LightGBM [python-package] Add `feature_names_in_` attribute for scikit-learn estimators (fixes #6279)

Fixes: #6279

Related: https://github.com/scikit-learn/scikit-learn/issues/28337

Feb 12 '24 06:02 nicklamiller

In https://github.com/scikit-learn/scikit-learn/issues/28337#issuecomment-1921071816, I noticed someone said

this feature comes for free if you inherit from BaseEstimator

lightgbm's scikit-learn estimators do inherit from BaseEstimator

https://github.com/microsoft/LightGBM/blob/cc733f8595267f313886f92ed5d1285010ba8f3f/python-package/lightgbm/sklearn.py#L1072

https://github.com/microsoft/LightGBM/blob/cc733f8595267f313886f92ed5d1285010ba8f3f/python-package/lightgbm/sklearn.py#L430

https://github.com/microsoft/LightGBM/blob/cc733f8595267f313886f92ed5d1285010ba8f3f/python-package/lightgbm/sklearn.py#L15-L17

https://github.com/microsoft/LightGBM/blob/cc733f8595267f313886f92ed5d1285010ba8f3f/python-package/lightgbm/compat.py#L106

https://github.com/microsoft/LightGBM/blob/cc733f8595267f313886f92ed5d1285010ba8f3f/python-package/lightgbm/compat.py#L83

If you get into this and find that lightgbm is actually getting that attribute via inheriting from BaseEstimator, don't give up on the PR! Those tests I mentioned would still be very valuable to catch changes to that support in the future and to be sure that lightgbm's integration with it has the expected behavior.

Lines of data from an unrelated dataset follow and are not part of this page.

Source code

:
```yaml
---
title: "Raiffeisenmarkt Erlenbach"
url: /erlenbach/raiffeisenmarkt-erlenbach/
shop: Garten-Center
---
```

Feb 13 '24 02:02 jameslamb

@jameslamb Thank you for the great feedback! I'm working on adding these suggestions in.

Is there a way you recommend recreating the development environment? I couldn't find info on this in the CONTRIBUTING.md so started to mimic the logic specified in .ci/test.sh but having to specify different global variables as they appear in the script prevents this from being a quick way to setup the environment. Just want to make sure I'm not missing a quicker way.

Thanks in advance!

Feb 20 '24 04:02 nicklamiller

Thanks! There isn't a well-documented way to set up a local development environment for the Python package today, it's something I'd like to add soon.

Here's how I develop on LightGBM:

Create a conda environment (I use miniforge, to prefer conda-forge)

conda create \
    --name lgb-dev \
    cloudpickle \
    dask \
    distributed \ 
    joblib \
    matplotlib \
    numpy \
    python-graphviz \
    pytest \
    pytest-cov \
    python=3.11 \
    scikit-learn \
    scipy

build the C++ library one time (assuming you're making Python-only changes)

rm -rf ./build
mkdir ./build
cd ./build
cmake ..
make -j4 _lightgbm

make changes to the Python code
install the Python package in the conda environment

source activate lgb-dev
sh build-python.sh install --precompile

run the tests

pytest tests/python_package_test

repeat steps 3-5 until you're confident in your changes
run the auto-formatting and some of the linting stuff (this is a work in progress, see #6304)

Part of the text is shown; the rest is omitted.